Figure 2.

P. fragile co-infection results in clinical signs of SIV infection despite persistent, daily ART. Peripheral P. fragile parasitemia, anemia, SIVmac239 peripheral-blood viral loads (VLs), and blood CD4+ T-cell counts were assessed in adult, male rhesus macaques (RMs) (n = 4). (A) Following P. fragile inoculation at week 12 post-SIV infection (p.i.), parasitemia was assessed tri-weekly, indicated as weeks A, B, and C p.i. % Parasitemia was assessed via Giemsa staining of thin blood smears and was defined as the percentage of erythrocytes infected by a parasite among all erythrocytes. (B) Anemia was assessed by characterizing % hematocrit, defined as the ratio of red blood cells to total blood. (C) Plasma VLs (RNA copies/milliliter plasma) were assessed by qPCR. (D) Absolute number of CD4+ T cells per microliter of blood was assessed via flow cytometry.
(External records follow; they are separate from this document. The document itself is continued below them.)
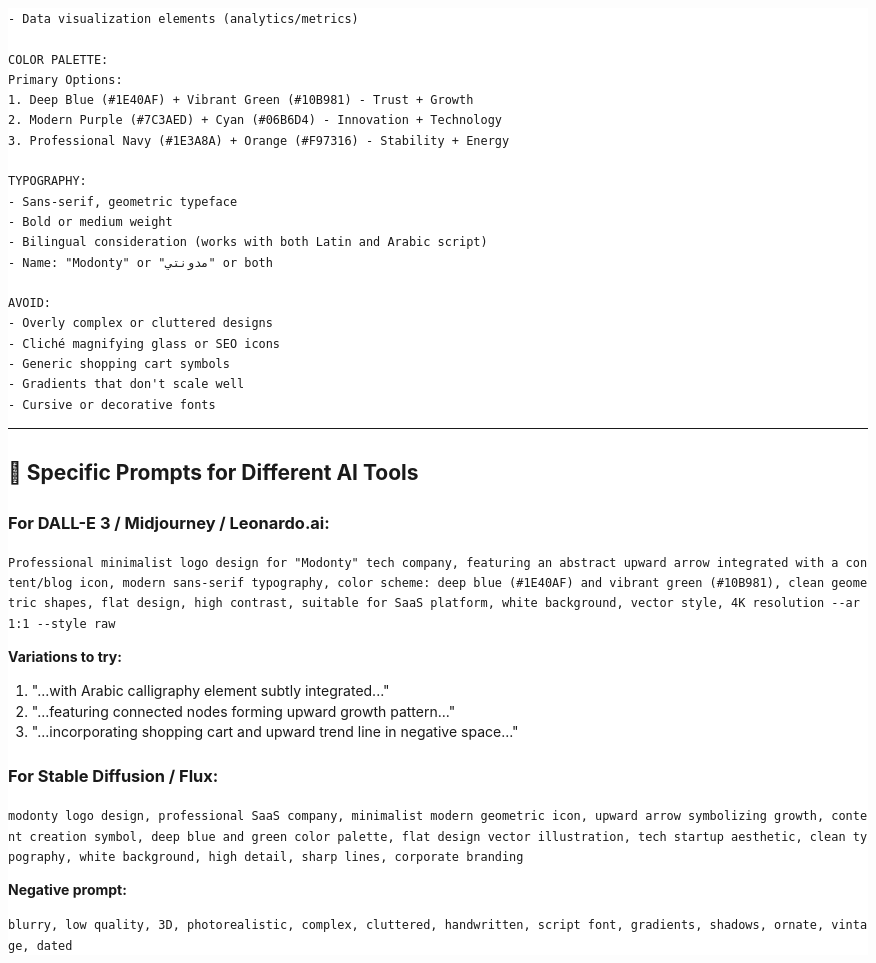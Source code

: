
 ```
- Data visualization elements (analytics/metrics)

COLOR PALETTE:
Primary Options:
1. Deep Blue (#1E40AF) + Vibrant Green (#10B981) - Trust + Growth
2. Modern Purple (#7C3AED) + Cyan (#06B6D4) - Innovation + Technology
3. Professional Navy (#1E3A8A) + Orange (#F97316) - Stability + Energy

TYPOGRAPHY:
- Sans-serif, geometric typeface
- Bold or medium weight
- Bilingual consideration (works with both Latin and Arabic script)
- Name: "Modonty" or "مدونتي" or both

AVOID:
- Overly complex or cluttered designs
- Cliché magnifying glass or SEO icons
- Generic shopping cart symbols
- Gradients that don't scale well
- Cursive or decorative fonts
```

---

## 🎯 Specific Prompts for Different AI Tools

### **For DALL-E 3 / Midjourney / Leonardo.ai:**

```
Professional minimalist logo design for "Modonty" tech company, featuring an abstract upward arrow integrated with a content/blog icon, modern sans-serif typography, color scheme: deep blue (#1E40AF) and vibrant green (#10B981), clean geometric shapes, flat design, high contrast, suitable for SaaS platform, white background, vector style, 4K resolution --ar 1:1 --style raw
```

**Variations to try:**
1. "...with Arabic calligraphy element subtly integrated..."
2. "...featuring connected nodes forming upward growth pattern..."
3. "...incorporating shopping cart and upward trend line in negative space..."

### **For Stable Diffusion / Flux:**

```
modonty logo design, professional SaaS company, minimalist modern geometric icon, upward arrow symbolizing growth, content creation symbol, deep blue and green color palette, flat design vector illustration, tech startup aesthetic, clean typography, white background, high detail, sharp lines, corporate branding
```

**Negative prompt:**
```
blurry, low quality, 3D, photorealistic, complex, cluttered, handwritten, script font, gradients, shadows, ornate, vintage, dated
```
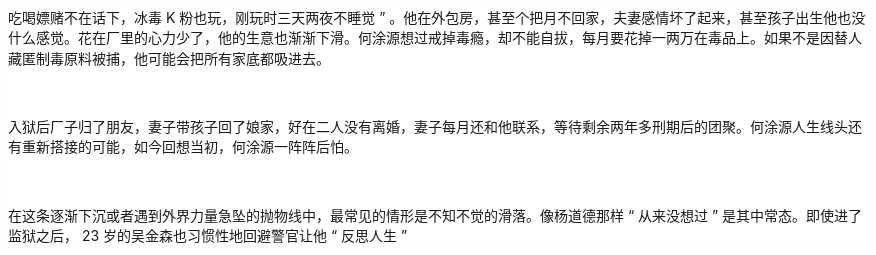  <span class="s1">
   吃喝嫖赌不在话下，冰毒
  </span>
  <span class="s2">
   K
  </span>
  <span class="s1">
   粉也玩，刚玩时三天两夜不睡觉
  </span>
  <span class="s2">
   ”
  </span>
  <span class="s1">
   。他在外包房，甚至个把月不回家，夫妻感情坏了起来，甚至孩子出生他也没什么感觉。花在厂里的心力少了，他的生意也渐渐下滑。何涂源想过戒掉毒瘾，却不能自拔，每月要花掉一两万在毒品上。如果不是因替人藏匿制毒原料被捕，他可能会把所有家底都吸进去。
  </span>
 </p>
 <p class="p1">
  <span class="s1">
  </span>
  <br/>
 </p>
 <p class="p2">
  <span class="s1">
   入狱后厂子归了朋友，妻子带孩子回了娘家，好在二人没有离婚，妻子每月还和他联系，等待剩余两年多刑期后的团聚。何涂源人生线头还有重新搭接的可能，如今回想当初，何涂源一阵阵后怕。
  </span>
 </p>
 <p class="p1">
  <span class="s1">
  </span>
  <br/>
 </p>
 <p class="p2">
  <span class="s1">
   在这条逐渐下沉或者遇到外界力量急坠的抛物线中，最常见的情形是不知不觉的滑落。像杨道德那样
  </span>
  <span class="s2">
   “
  </span>
  <span class="s1">
   从来没想过
  </span>
  <span class="s2">
   ”
  </span>
  <span class="s1">
   是其中常态。即使进了监狱之后，
  </span>
  <span class="s2">
   23
  </span>
  <span class="s1">
   岁的吴金森也习惯性地回避警官让他
  </span>
  <span class="s2">
   “
  </span>
  <span class="s1">
   反思人生
  </span>
  <span class="s2">
   ”
  </span>
  <span class="s1">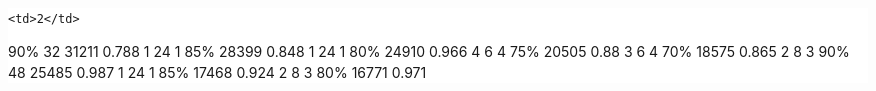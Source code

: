     <td>2</td>
  </tr>
  <tr>
    <td>90%</td>
    <td rowspan="5">32</td>
    <td>31211</td>
    <td>0.788</td>
    <td>1</td>
    <td>24</td>
    <td>1</td>
  </tr>
  <tr>
    <td>85%</td>
    <td>28399</td>
    <td>0.848</td>
    <td>1</td>
    <td>24</td>
    <td>1</td>
  </tr>
  <tr>
    <td>80%</td>
    <td>24910</td>
    <td>0.966</td>
    <td>4</td>
    <td>6</td>
    <td>4</td>
  </tr>
  <tr>
    <td>75%</td>
    <td>20505</td>
    <td>0.88</td>
    <td>3</td>
    <td>6</td>
    <td>4</td>
  </tr>
  <tr>
    <td>70%</td>
    <td>18575</td>
    <td>0.865</td>
    <td>2</td>
    <td>8</td>
    <td>3</td>
  </tr>
  <tr>
    <td>90%</td>
    <td rowspan="5">48</td>
    <td>25485</td>
    <td>0.987</td>
    <td>1</td>
    <td>24</td>
    <td>1</td>
  </tr>
  <tr>
    <td>85%</td>
    <td>17468</td>
    <td>0.924</td>
    <td>2</td>
    <td>8</td>
    <td>3</td>
  </tr>
  <tr>
    <td>80%</td>
    <td>16771</td>
    <td>0.971</td>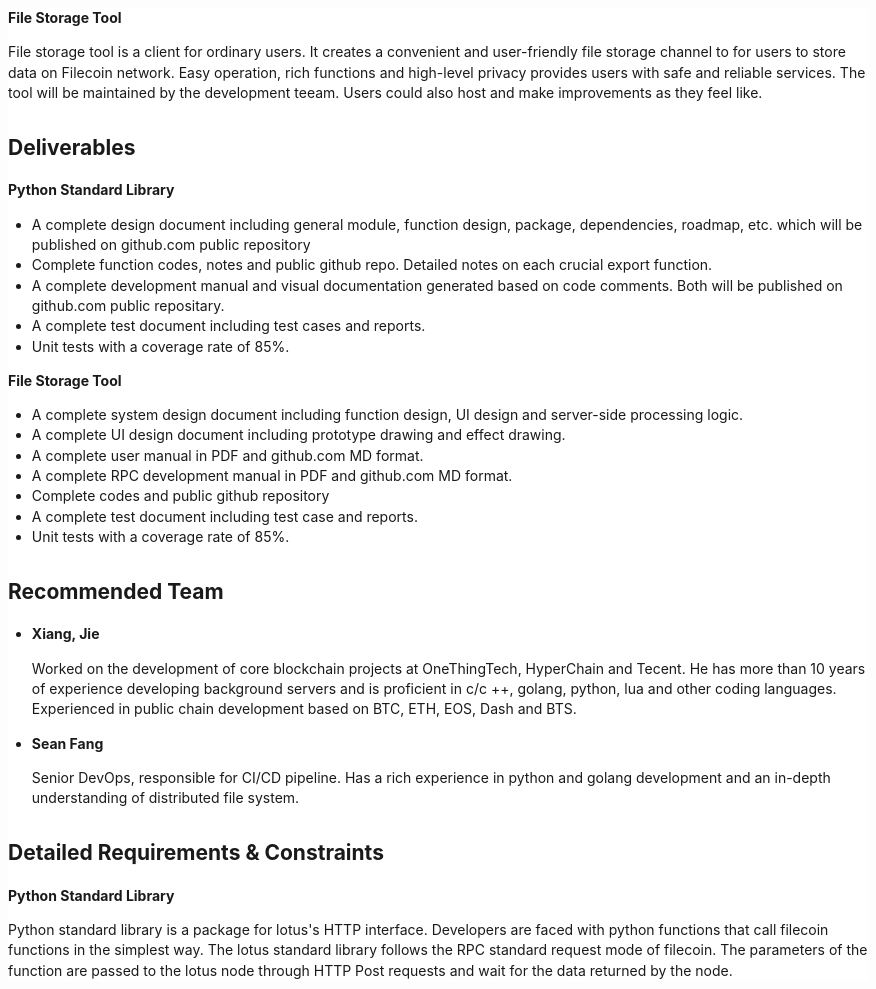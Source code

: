**File Storage Tool**

File storage tool is a client for ordinary users. It creates a convenient and user-friendly file storage channel to for users to store data on Filecoin network. Easy operation, rich functions and high-level privacy provides users with safe and reliable services. The tool will be maintained by the development teeam. Users could also host and make improvements as they feel like.

## Deliverables

**Python Standard Library**

* A complete design document including general module, function design, package, dependencies, roadmap, etc. which will be published on github.com public repository
* Complete function codes, notes and public github repo. Detailed notes on each crucial export function.
* A complete development manual and visual documentation generated based on code comments. Both will be published on github.com public repositary.
* A complete test document including test cases and reports.
* Unit tests with a coverage rate of 85%.


**File Storage Tool**

* A complete system design document including function design, UI design and server-side processing logic.
* A complete UI design document including prototype drawing and effect drawing.
* A complete user manual in PDF and github.com MD format.
* A complete RPC development manual in PDF and github.com MD format.
* Complete codes and public github repository
* A complete test document including test case and reports.
* Unit tests with a coverage rate of 85%.

## Recommended Team

* **Xiang, Jie**

	Worked on the development of core blockchain projects at OneThingTech, HyperChain and Tecent. He has more than 10 years of experience developing background servers and is proficient in c/c ++, golang, python, lua and other coding languages. Experienced in public chain development based on BTC, ETH, EOS, Dash and BTS.
	
* **Sean Fang**

	Senior DevOps, responsible for CI/CD pipeline. Has a rich experience in python and golang development and an in-depth understanding of distributed file system.


## Detailed Requirements & Constraints

**Python Standard Library**

Python standard library is a package for lotus's HTTP interface. Developers are faced with python functions that call filecoin functions in the simplest way. The lotus standard library follows the RPC standard request mode of filecoin. The parameters of the function are passed to the lotus node through HTTP Post requests and wait for the data returned by the node.
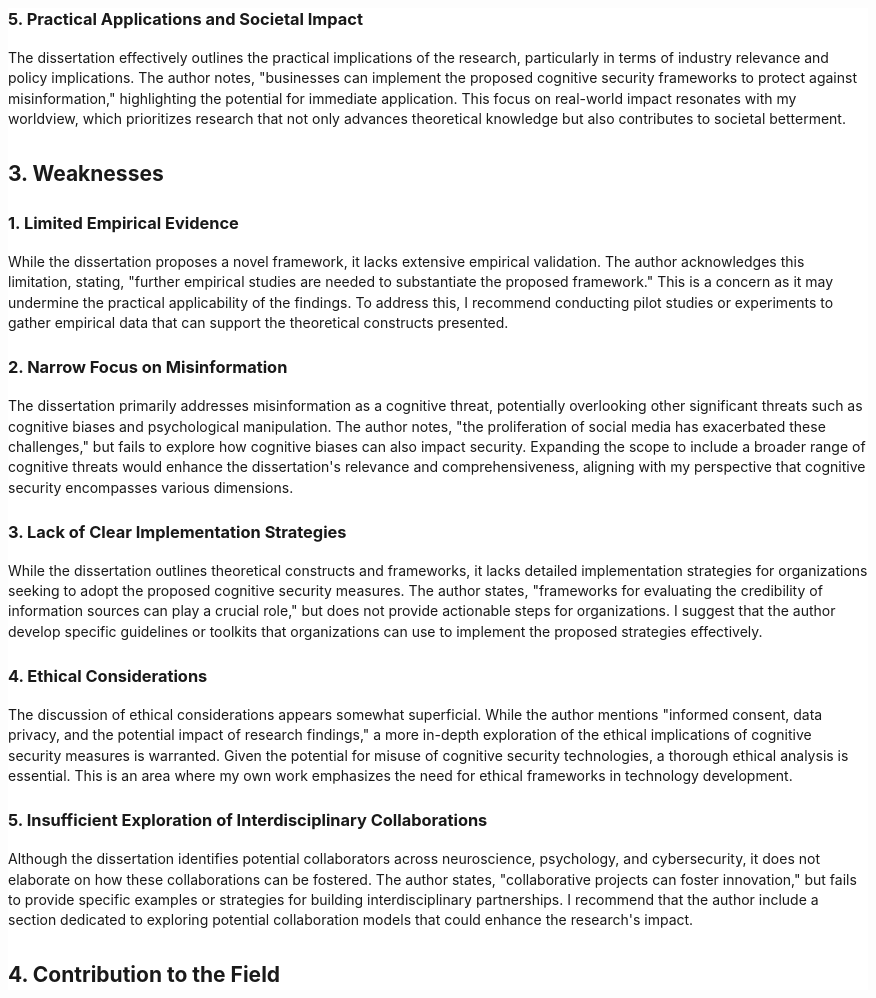 ### 5. Practical Applications and Societal Impact
The dissertation effectively outlines the practical implications of the research, particularly in terms of industry relevance and policy implications. The author notes, "businesses can implement the proposed cognitive security frameworks to protect against misinformation," highlighting the potential for immediate application. This focus on real-world impact resonates with my worldview, which prioritizes research that not only advances theoretical knowledge but also contributes to societal betterment.

## 3. Weaknesses

### 1. Limited Empirical Evidence
While the dissertation proposes a novel framework, it lacks extensive empirical validation. The author acknowledges this limitation, stating, "further empirical studies are needed to substantiate the proposed framework." This is a concern as it may undermine the practical applicability of the findings. To address this, I recommend conducting pilot studies or experiments to gather empirical data that can support the theoretical constructs presented.

### 2. Narrow Focus on Misinformation
The dissertation primarily addresses misinformation as a cognitive threat, potentially overlooking other significant threats such as cognitive biases and psychological manipulation. The author notes, "the proliferation of social media has exacerbated these challenges," but fails to explore how cognitive biases can also impact security. Expanding the scope to include a broader range of cognitive threats would enhance the dissertation's relevance and comprehensiveness, aligning with my perspective that cognitive security encompasses various dimensions.

### 3. Lack of Clear Implementation Strategies
While the dissertation outlines theoretical constructs and frameworks, it lacks detailed implementation strategies for organizations seeking to adopt the proposed cognitive security measures. The author states, "frameworks for evaluating the credibility of information sources can play a crucial role," but does not provide actionable steps for organizations. I suggest that the author develop specific guidelines or toolkits that organizations can use to implement the proposed strategies effectively.

### 4. Ethical Considerations
The discussion of ethical considerations appears somewhat superficial. While the author mentions "informed consent, data privacy, and the potential impact of research findings," a more in-depth exploration of the ethical implications of cognitive security measures is warranted. Given the potential for misuse of cognitive security technologies, a thorough ethical analysis is essential. This is an area where my own work emphasizes the need for ethical frameworks in technology development.

### 5. Insufficient Exploration of Interdisciplinary Collaborations
Although the dissertation identifies potential collaborators across neuroscience, psychology, and cybersecurity, it does not elaborate on how these collaborations can be fostered. The author states, "collaborative projects can foster innovation," but fails to provide specific examples or strategies for building interdisciplinary partnerships. I recommend that the author include a section dedicated to exploring potential collaboration models that could enhance the research's impact.

## 4. Contribution to the Field
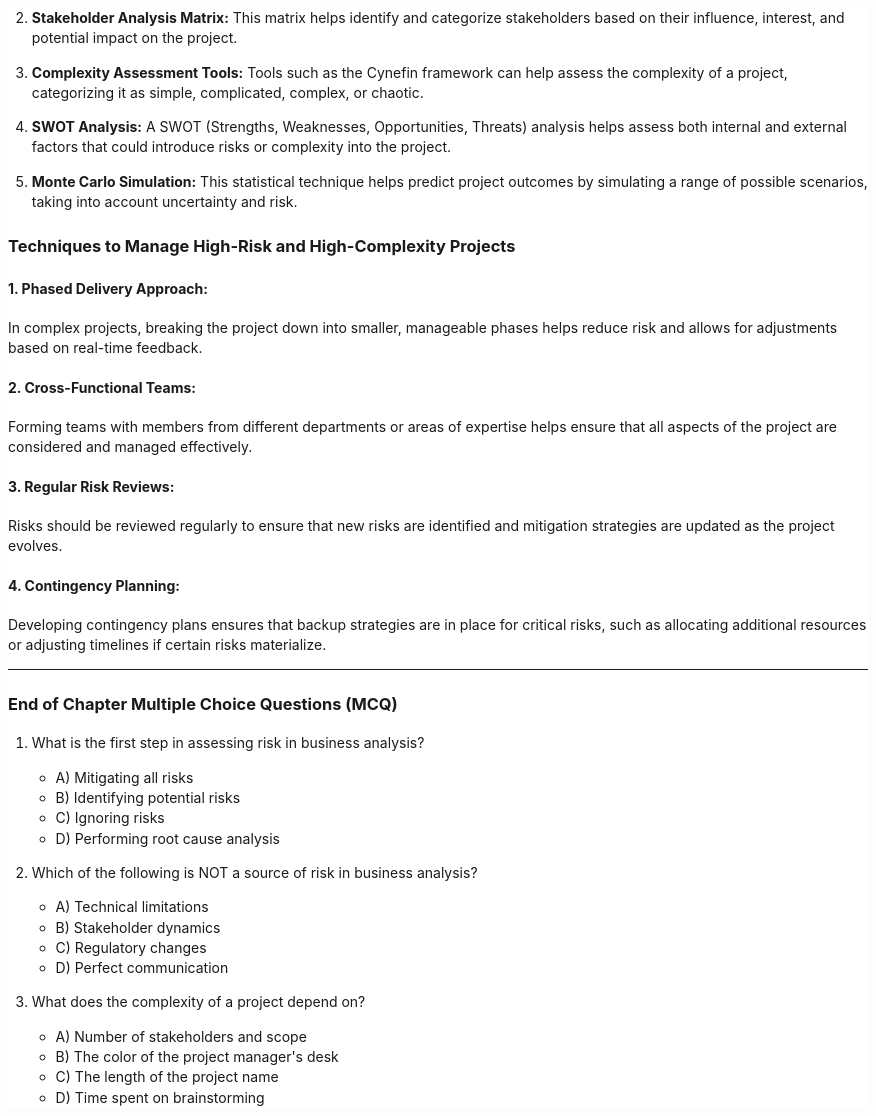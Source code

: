 2. **Stakeholder Analysis Matrix:**
   This matrix helps identify and categorize stakeholders based on their influence, interest, and potential impact on the project.

3. **Complexity Assessment Tools:**
   Tools such as the Cynefin framework can help assess the complexity of a project, categorizing it as simple, complicated, complex, or chaotic.

4. **SWOT Analysis:**
   A SWOT (Strengths, Weaknesses, Opportunities, Threats) analysis helps assess both internal and external factors that could introduce risks or complexity into the project.

5. **Monte Carlo Simulation:**
   This statistical technique helps predict project outcomes by simulating a range of possible scenarios, taking into account uncertainty and risk.

### Techniques to Manage High-Risk and High-Complexity Projects

#### 1. **Phased Delivery Approach:**
   In complex projects, breaking the project down into smaller, manageable phases helps reduce risk and allows for adjustments based on real-time feedback.

#### 2. **Cross-Functional Teams:**
   Forming teams with members from different departments or areas of expertise helps ensure that all aspects of the project are considered and managed effectively.

#### 3. **Regular Risk Reviews:**
   Risks should be reviewed regularly to ensure that new risks are identified and mitigation strategies are updated as the project evolves.

#### 4. **Contingency Planning:**
   Developing contingency plans ensures that backup strategies are in place for critical risks, such as allocating additional resources or adjusting timelines if certain risks materialize.

---

### End of Chapter Multiple Choice Questions (MCQ)

1. What is the first step in assessing risk in business analysis?
   - A) Mitigating all risks
   - B) Identifying potential risks
   - C) Ignoring risks
   - D) Performing root cause analysis

2. Which of the following is NOT a source of risk in business analysis?
   - A) Technical limitations
   - B) Stakeholder dynamics
   - C) Regulatory changes
   - D) Perfect communication

3. What does the complexity of a project depend on?
   - A) Number of stakeholders and scope
   - B) The color of the project manager's desk
   - C) The length of the project name
   - D) Time spent on brainstorming
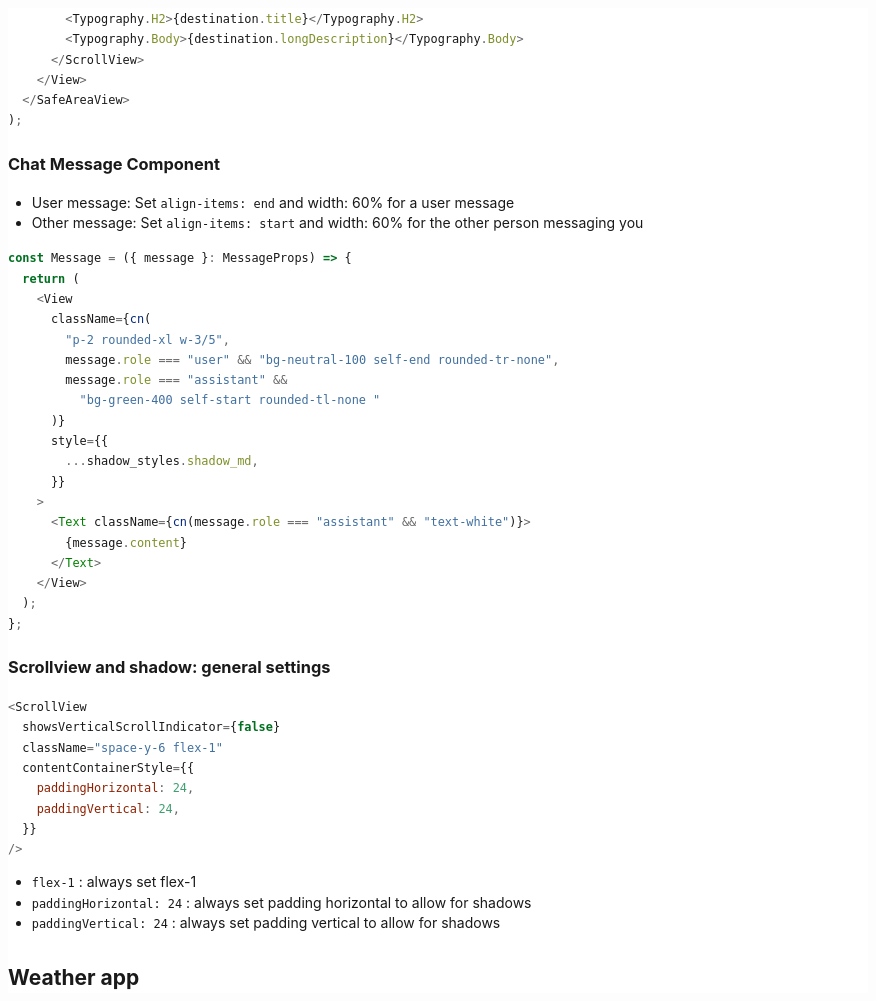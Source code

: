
 ```javascript
        <Typography.H2>{destination.title}</Typography.H2>
        <Typography.Body>{destination.longDescription}</Typography.Body>
      </ScrollView>
    </View>
  </SafeAreaView>
);
```

### Chat Message Component

- User message: Set `align-items: end` and width: 60% for a user message
- Other message: Set `align-items: start` and width: 60% for the other person messaging you

```javascript
const Message = ({ message }: MessageProps) => {
  return (
    <View
      className={cn(
        "p-2 rounded-xl w-3/5",
        message.role === "user" && "bg-neutral-100 self-end rounded-tr-none",
        message.role === "assistant" &&
          "bg-green-400 self-start rounded-tl-none "
      )}
      style={{
        ...shadow_styles.shadow_md,
      }}
    >
      <Text className={cn(message.role === "assistant" && "text-white")}>
        {message.content}
      </Text>
    </View>
  );
};
```

### Scrollview and shadow: general settings

```javascript
<ScrollView
  showsVerticalScrollIndicator={false}
  className="space-y-6 flex-1"
  contentContainerStyle={{
    paddingHorizontal: 24,
    paddingVertical: 24,
  }}
/>
```

- `flex-1` : always set flex-1
- `paddingHorizontal: 24` : always set padding horizontal to allow for shadows
- `paddingVertical: 24` : always set padding vertical to allow for shadows

## Weather app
In all panels, each RM is represented by a different symbol and color. Baseline (BL) is the average of data collected at weeks 6, 4, 2, and 0 p.i.. Inoculation with SIVmac239 at week 0 p.i. is indicated by a purple dashed arrow. Inoculation with P. fragile at week 12 p.i. is indicated by a blue dashed arrow. Antiretroviral therapy (ART) was initiated at week 8 p.i., indicated by the dark-grey bar. Antimalarial treatment occurred throughout week 14 p.i., indicated by the light-grey bar. Statistical significance between all timepoints was calculated using a mixed-effects analysis with the Geisser–Greenhouse correction and a Tukey’s multiple-comparison test, with individual variances computed for each comparison. Significant multiplicity-adjusted p values are shown above horizontal black bars.